• _Work required_: Whatever appears in the data below, copy it exactly.

• _Provided entries_:
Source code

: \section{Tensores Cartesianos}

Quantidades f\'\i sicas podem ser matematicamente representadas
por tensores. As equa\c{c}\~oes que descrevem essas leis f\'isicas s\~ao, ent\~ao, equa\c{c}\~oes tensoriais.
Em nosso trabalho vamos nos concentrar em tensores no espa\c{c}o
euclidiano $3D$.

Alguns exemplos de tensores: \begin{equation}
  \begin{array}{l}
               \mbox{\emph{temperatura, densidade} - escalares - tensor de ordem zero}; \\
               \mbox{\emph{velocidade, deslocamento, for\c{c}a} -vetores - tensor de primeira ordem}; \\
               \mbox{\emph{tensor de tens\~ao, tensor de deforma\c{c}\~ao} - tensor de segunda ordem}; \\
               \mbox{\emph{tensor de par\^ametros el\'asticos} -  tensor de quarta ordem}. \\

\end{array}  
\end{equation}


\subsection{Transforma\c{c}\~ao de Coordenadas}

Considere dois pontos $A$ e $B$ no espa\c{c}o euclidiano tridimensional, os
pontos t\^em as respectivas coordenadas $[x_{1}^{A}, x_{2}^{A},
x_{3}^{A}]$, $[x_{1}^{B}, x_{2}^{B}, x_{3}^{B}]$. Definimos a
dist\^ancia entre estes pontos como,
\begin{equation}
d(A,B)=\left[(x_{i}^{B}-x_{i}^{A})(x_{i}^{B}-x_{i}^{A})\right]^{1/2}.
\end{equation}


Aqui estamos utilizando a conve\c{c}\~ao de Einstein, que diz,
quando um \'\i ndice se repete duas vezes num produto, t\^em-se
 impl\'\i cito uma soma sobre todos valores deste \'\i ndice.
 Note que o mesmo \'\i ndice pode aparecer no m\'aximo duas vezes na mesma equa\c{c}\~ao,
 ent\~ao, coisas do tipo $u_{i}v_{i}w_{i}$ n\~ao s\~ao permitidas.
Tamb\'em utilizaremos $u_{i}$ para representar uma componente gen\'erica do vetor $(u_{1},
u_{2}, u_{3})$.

• _Final answer_:
Source code

: \section{Tensores Cartesianos}

Quantidades f\'\i sicas podem ser matematicamente representadas
por tensores. As equa\c{c}\~oes que descrevem essas leis f\'isicas s\~ao, ent\~ao, equa\c{c}\~oes tensoriais.
Em nosso trabalho vamos nos concentrar em tensores no espa\c{c}o
euclidiano $3D$.

Alguns exemplos de tensores: \begin{equation}
  \begin{array}{l}
               \mbox{\emph{temperatura, densidade} - escalares - tensor de ordem zero}; \\
               \mbox{\emph{velocidade, deslocamento, for\c{c}a} -vetores - tensor de primeira ordem}; \\
               \mbox{\emph{tensor de tens\~ao, tensor de deforma\c{c}\~ao} - tensor de segunda ordem}; \\
               \mbox{\emph{tensor de par\^ametros el\'asticos} -  tensor de quarta ordem}. \\

\end{array}  
\end{equation}


\subsection{Transforma\c{c}\~ao de Coordenadas}

Considere dois pontos $A$ e $B$ no espa\c{c}o euclidiano tridimensional, os
pontos t\^em as respectivas coordenadas $[x_{1}^{A}, x_{2}^{A},
x_{3}^{A}]$, $[x_{1}^{B}, x_{2}^{B}, x_{3}^{B}]$. Definimos a
dist\^ancia entre estes pontos como,
\begin{equation}
d(A,B)=\left[(x_{i}^{B}-x_{i}^{A})(x_{i}^{B}-x_{i}^{A})\right]^{1/2}.
\end{equation}


Aqui estamos utilizando a conve\c{c}\~ao de Einstein, que diz,
quando um \'\i ndice se repete duas vezes num produto, t\^em-se
 impl\'\i cito uma soma sobre todos valores deste \'\i ndice.
 Note que o mesmo \'\i ndice pode aparecer no m\'aximo duas vezes na mesma equa\c{c}\~ao,
 ent\~ao, coisas do tipo $u_{i}v_{i}w_{i}$ n\~ao s\~ao permitidas.
Tamb\'em utilizaremos $u_{i}$ para representar uma componente gen\'erica do vetor $(u_{1},
u_{2}, u_{3})$.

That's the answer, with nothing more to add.